From:  Frank A. Schuler, Jr., former Foreign Service/Language Officer
                              Department of State - 1930-1953

Re:    Despatch Warning About Japan's Plan to Attack Pearl Harbor

    1.  On January 27, 1941, a telegram arrived in the Division of
        Far Eastern Affairs of the Department of State from
        Ambassador Joseph C. Grew in Tokyo, reporting that the
        Japanese were planning a surprise mass attack on Pearl Harbor.

        See Ex. 1, TELEGRAM RECEIVED, dated January 27, 1941, and
            Ex. 2, paraphrase of the telegram.

        Also, please note my initials, "FASj" in the upper right
        edge of the FE stamp.
                                                        */
    2.  Several days later, as was customary, a despatch-arrived
        by diplomatic courier, supplementing in detail the informa-
        tion contained in the above telegram.  In relating the facts,
        Mr. Grew stated that the Peruvian Minister to Japan,
        Ricardo Rivera Schreiber, had told him (or as Mr. Grew put
        it, a member of his staff) that the Japanese were planning
        "a surprise mass attack" on Pearl Harbor.  The 2-3 page
        despatch went on to give Mr. Schreiber's source as his
        Japanese valet, a trusted employee of many years, who had
        a brother in Japanese Naval Intelligence at the time who
        had access to documents which revealed Admiral Yamamoto's
        plan to attack Pearl Harbor.

    3.  In the course of the hearings in search of the truth about
        events leading up to the attack, Mr. Grew consistently
        denied he knew Mr. Schreiber's source.  One example appears
        in Mr.
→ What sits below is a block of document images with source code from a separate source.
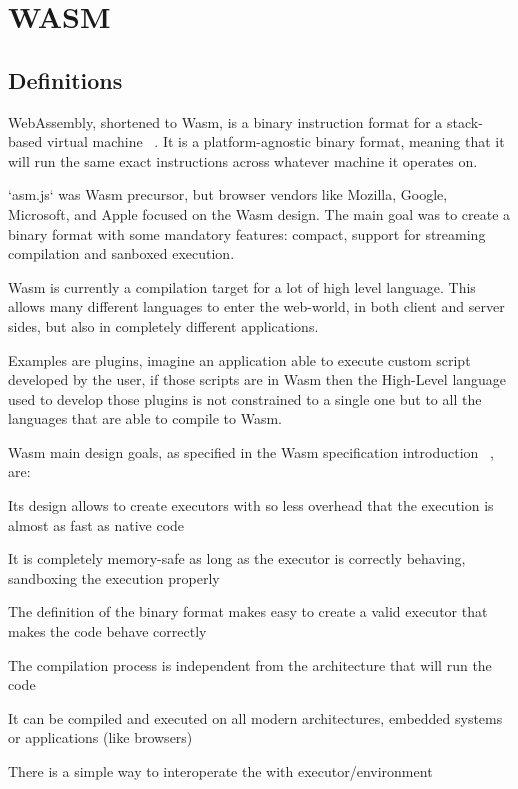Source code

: \documentclass[../main.tex]{subfiles}
\begin{document}
\section{WASM}
\subsection{Definitions}

WebAssembly, shortened to Wasm, is a binary instruction format for a stack-based virtual machine ~\cite{wasm-core-spec}. It is a platform-agnostic binary format, meaning that it will run the same exact instructions across whatever machine it operates on. ~\cite{wasm-polkadot-wiki}

`asm.js` was Wasm precursor, but browser vendors like Mozilla, Google, Microsoft, and Apple focused on the Wasm design. The main goal was to create a binary format with some mandatory features: compact, support for streaming compilation and sanboxed execution.

Wasm is currently a compilation target for a lot of high level language. This allows many different languages to enter the web-world, in both client and server sides, but also in completely different applications.

Examples are plugins, imagine an application able to execute custom script developed by the user, if those scripts are in Wasm then the High-Level language used to develop those plugins is not constrained to a single one but to all the languages that are able to compile to Wasm.

Wasm main design goals, as specified in the Wasm specification introduction ~\cite{wasm-core-spec}, are:
\begin{description}[font=$\bullet$ \scshape\bfseries]
  \item[Fast] Its design allows to create executors with so less overhead that the execution is almost as fast as native code
  \item[Safe] It is completely memory-safe as long as the executor is correctly behaving, sandboxing the execution properly
  \item[Well-defined] The definition of the binary format makes easy to create a valid executor that makes the code behave correctly
  \item[Hardware-independent] The compilation process is independent from the architecture that will run the code
  \item[Platform-independent] It can be compiled and executed on all modern architectures, embedded systems or applications (like browsers)
  \item[Open] There is a simple way to interoperate the with executor/environment
\end{description}
\end{document}

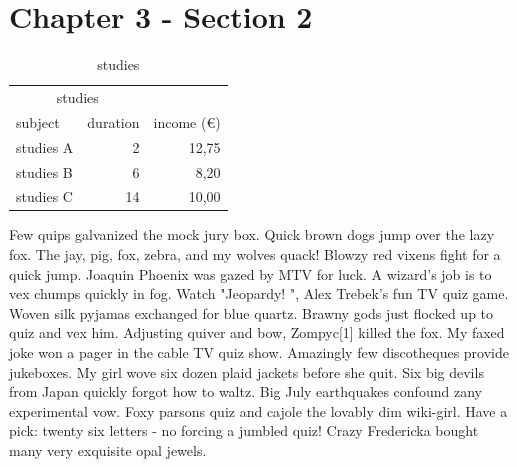 \section{Chapter 3 - Section 2}
\label{Chapter_3_-_Section_2}
%
\begin{table}[b]
\centering
\begin{tabular}{lrr}
\toprule
\multicolumn{2}{c}{studies}\\ \cmidrule{1-2}
subject & duration & income (\euro{})\\
\midrule
studies A & 2 & 12,75 \\ \addlinespace
studies B & 6 & 8,20 \\ \addlinespace
studies C & 14 & 10,00\\
\bottomrule
\end{tabular}
\caption{studies}
\label{table:studies}
\end{table}
%
Few quips galvanized the mock jury box. Quick brown dogs jump over the lazy fox. The jay, pig, fox, zebra, and my wolves quack! Blowzy red vixens fight for a quick jump. Joaquin Phoenix was gazed by MTV for luck. A wizard’s job is to vex chumps quickly in fog. Watch "Jeopardy! ", Alex Trebek's fun TV quiz game. Woven silk pyjamas exchanged for blue quartz. Brawny gods just flocked up to quiz and vex him. Adjusting quiver and bow, Zompyc[1] killed the fox. My faxed joke won a pager in the cable TV quiz show. Amazingly few discotheques provide jukeboxes. My girl wove six dozen plaid jackets before she quit. Six big devils from Japan quickly forgot how to waltz. Big July earthquakes confound zany experimental vow. Foxy parsons quiz and cajole the lovably dim wiki-girl. Have a pick: twenty six letters - no forcing a jumbled quiz! Crazy Fredericka bought many very exquisite opal jewels.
Grew's book, TURBULENT ERA, Footnote 19 on P. 1233,
        Ex. 3 attached.

    4.  One aspect of the despatch stands out vividly in my mind,
        as well as that of my wife, then Olive LaCroix, namely,the
        last paragraph consisting of one sentence.

           "The Embassy places no credence in Minister Schreiber's
            report."

        This fatal last sentence assured that the information would
        never get to the eyes and ears of the Secretary of State as
        as well as the President.

 */ This despatch is missing from the files.